You’ve decided to go to college, continue your education, and achieve what 70% of the U.S. population could only dream of, getting a degree. Attending a college is more than just going to classes, acquiring information and statistics, and earning a degree. Your experience at college will directly affect your opportunities when seeking a career. Attending a college that will help infuse the spiritual and moral principle in your chosen field of study is important. Here is a list of benefits to look for when making your decision on which Catholic college to attend:
“Newman University is a Catholic university.” Newman University is a community of respect and inclusion, that celebrates a diverse student body, faculty, and staff. We are proud of our Catholic Identity and celebrate it throughout the academic year but are equally proud so many non-Catholic individuals feel welcomed and accepted and call Newman home. One recent inductee to the Newman Athletic Hall of Fame put it well when he spoke of his connection with Newman despite being neither an alumnus nor a member of the Catholic Church. When he saw how inclusive the Newman community is he felt a strong connection to those foundational Catholic values and has since become an essential member of the Newman family.
Catholic Intellectual Tradition
“…named for John Henry Cardinal Newman…” In Cardinal Newman’s monumental work “The Idea of a University,” he writes, “The aim of a University is a true enlargement of the mind…the power of viewing many things at once.” Newman University strives to be the learning environment that Cardinal Newman envisioned by encouraging our students to be involved in sports, student government, professional development groups, general interest clubs, and all the other developmental opportunities presented to them during their time as Jets. College is a unique time in an individual’s life where he or she will make many important decisions as s young adult. Further, to help students understand the importance of the university’s Catholic Identity, all students take at least one Theology course where they will learn what makes the university’s Catholic Christian background so important.
Catholic Dedication to Service
“…and founded by the Adorers of the Blood of Christ…” We are grateful to the Adorers of the Blood of Christ (ASCs) for not only founding the university but also for continuing to be engaged with students on campus and in the classrooms. These dedicated religious women show their passion for service in the way they minister throughout the Wichita community as well as in their worldwide footprint of service to the most in need. Their example of service inspires the university community to complete over 250,000 service hours annually. Our founding order’s mission is so ingrained in our university’s mission that we are proud to say Newman University has been recognized on the President’s Higher Education Community Service Honor Roll six of the past seven years.
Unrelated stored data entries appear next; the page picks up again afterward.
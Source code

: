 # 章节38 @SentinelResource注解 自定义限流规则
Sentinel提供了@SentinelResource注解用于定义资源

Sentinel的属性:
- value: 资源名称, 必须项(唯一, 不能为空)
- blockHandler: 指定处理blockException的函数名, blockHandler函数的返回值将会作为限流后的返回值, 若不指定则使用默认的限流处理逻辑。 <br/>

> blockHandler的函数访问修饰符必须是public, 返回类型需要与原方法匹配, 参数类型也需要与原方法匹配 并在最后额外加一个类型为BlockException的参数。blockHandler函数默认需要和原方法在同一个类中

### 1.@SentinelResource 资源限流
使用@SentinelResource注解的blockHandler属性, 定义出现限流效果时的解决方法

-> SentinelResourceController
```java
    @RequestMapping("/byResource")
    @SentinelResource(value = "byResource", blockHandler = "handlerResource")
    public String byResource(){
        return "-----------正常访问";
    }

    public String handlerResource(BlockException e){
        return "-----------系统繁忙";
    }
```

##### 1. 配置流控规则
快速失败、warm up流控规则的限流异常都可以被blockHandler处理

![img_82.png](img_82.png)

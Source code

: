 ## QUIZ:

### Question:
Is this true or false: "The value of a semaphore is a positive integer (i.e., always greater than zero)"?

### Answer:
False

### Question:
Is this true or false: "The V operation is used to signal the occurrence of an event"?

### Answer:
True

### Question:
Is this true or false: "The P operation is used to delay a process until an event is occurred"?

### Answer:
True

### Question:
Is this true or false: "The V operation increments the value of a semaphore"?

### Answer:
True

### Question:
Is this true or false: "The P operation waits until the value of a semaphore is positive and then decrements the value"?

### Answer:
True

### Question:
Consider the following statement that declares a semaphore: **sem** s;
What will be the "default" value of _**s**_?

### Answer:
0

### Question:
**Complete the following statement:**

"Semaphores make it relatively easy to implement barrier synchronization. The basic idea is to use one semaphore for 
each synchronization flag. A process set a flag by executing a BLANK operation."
Catholic Spiritual Development
“…for the purpose of empowering graduates…” We believe for our students to be truly empowered, they must first consider the relationship they have with God; the Campus Ministry Office (CMO) offers many programs to aid students in this journey. Students are also encouraged to take more than the one required Theology course to understand the Catholic faith on an intellectual basis. They are also welcome to take more informal spiritually-based classes such as Bible studies or RCIA classes if they are considering joining the Church. The Sacrament of the Eucharist and Confession are celebrated daily during the week as well as on Sunday evenings in St. John’s Chapel. Eucharistic Adoration is celebrated on campus Tuesday and Wednesday afternoons, and a Perpetual Adoration chapel is less than two miles from campus. The CMO also organizes retreats, service trips, and special programs to promote fellowship and cooperation across religious affiliations.
Catholic Commitment to Critical Consciousness
“…to transform society.” Newman University proudly offers the “Newman Studies Program” in which students participate in cross-divisional courses. The professors that teach these courses represent different programs, and they work together to show how their respective fields might relate in exciting and unexpected ways. In learning how justice and biology can connect, a student might be inspired to join the CMO to the Annual March for Life in Washington, D.C. Or perhaps a course mixing sociology and genetics could motivate a student to volunteer at the local Adult Day Services program serving adult clients with Intellectual/Developmental Disabilities (IDD). By participating in cross-divisional courses, our students are encouraged to see issues from multiple perspectives. In this way, we are able to develop the skills necessary to live in a state of critical consciousness in order to see to transform society, in both small and large ways.